-- EXERCISE DATA follows --
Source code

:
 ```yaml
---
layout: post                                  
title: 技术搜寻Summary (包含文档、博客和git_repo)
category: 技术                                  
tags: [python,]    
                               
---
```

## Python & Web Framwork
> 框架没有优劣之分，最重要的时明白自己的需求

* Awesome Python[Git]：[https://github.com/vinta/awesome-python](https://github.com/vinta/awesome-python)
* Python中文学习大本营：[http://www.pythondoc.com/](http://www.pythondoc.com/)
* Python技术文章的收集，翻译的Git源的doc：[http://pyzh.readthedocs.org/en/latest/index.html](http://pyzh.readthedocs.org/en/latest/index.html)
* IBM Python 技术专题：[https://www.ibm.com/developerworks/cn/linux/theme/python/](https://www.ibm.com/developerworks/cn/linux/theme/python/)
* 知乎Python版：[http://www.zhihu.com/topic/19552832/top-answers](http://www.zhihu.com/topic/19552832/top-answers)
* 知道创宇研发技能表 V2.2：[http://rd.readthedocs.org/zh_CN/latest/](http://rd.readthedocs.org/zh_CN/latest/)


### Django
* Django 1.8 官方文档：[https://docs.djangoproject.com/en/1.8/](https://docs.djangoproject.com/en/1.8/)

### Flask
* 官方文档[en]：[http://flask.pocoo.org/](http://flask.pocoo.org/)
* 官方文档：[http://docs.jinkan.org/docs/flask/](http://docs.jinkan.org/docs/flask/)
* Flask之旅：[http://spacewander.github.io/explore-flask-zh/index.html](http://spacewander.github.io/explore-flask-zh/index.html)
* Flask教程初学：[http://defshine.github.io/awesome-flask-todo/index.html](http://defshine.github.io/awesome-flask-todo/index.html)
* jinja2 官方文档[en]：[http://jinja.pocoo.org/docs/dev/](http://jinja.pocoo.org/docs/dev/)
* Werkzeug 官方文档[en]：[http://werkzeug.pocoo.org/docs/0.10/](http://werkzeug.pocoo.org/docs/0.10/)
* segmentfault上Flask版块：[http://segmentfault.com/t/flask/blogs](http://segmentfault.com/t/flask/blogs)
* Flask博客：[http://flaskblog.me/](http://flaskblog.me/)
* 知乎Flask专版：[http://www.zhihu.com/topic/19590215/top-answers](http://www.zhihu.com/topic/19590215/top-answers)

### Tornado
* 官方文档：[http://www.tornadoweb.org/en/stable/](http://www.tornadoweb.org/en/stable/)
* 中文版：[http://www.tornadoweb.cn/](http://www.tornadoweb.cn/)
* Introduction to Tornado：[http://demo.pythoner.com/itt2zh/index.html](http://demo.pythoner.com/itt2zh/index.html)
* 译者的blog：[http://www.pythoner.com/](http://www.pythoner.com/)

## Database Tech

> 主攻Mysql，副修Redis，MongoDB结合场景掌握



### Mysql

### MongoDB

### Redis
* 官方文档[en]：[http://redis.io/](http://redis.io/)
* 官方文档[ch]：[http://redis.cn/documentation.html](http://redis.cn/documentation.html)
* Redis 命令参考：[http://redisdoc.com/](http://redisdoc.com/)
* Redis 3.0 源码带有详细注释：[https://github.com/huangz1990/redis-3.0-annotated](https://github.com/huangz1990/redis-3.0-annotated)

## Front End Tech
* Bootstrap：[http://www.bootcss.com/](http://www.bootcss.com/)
-- EXERCISE DATA concluded --
## ACTIVITY
The line containing "### MongoDB" and every line after it, through the end of the records, should be repeated exactly and alone.

## TASK SOLUTION
### MongoDB

### Redis
* 官方文档[en]：[http://redis.io/](http://redis.io/)
* 官方文档[ch]：[http://redis.cn/documentation.html](http://redis.cn/documentation.html)
* Redis 命令参考：[http://redisdoc.com/](http://redisdoc.com/)
* Redis 3.0 源码带有详细注释：[https://github.com/huangz1990/redis-3.0-annotated](https://github.com/huangz1990/redis-3.0-annotated)

## Front End Tech
* Bootstrap：[http://www.bootcss.com/](http://www.bootcss.com/)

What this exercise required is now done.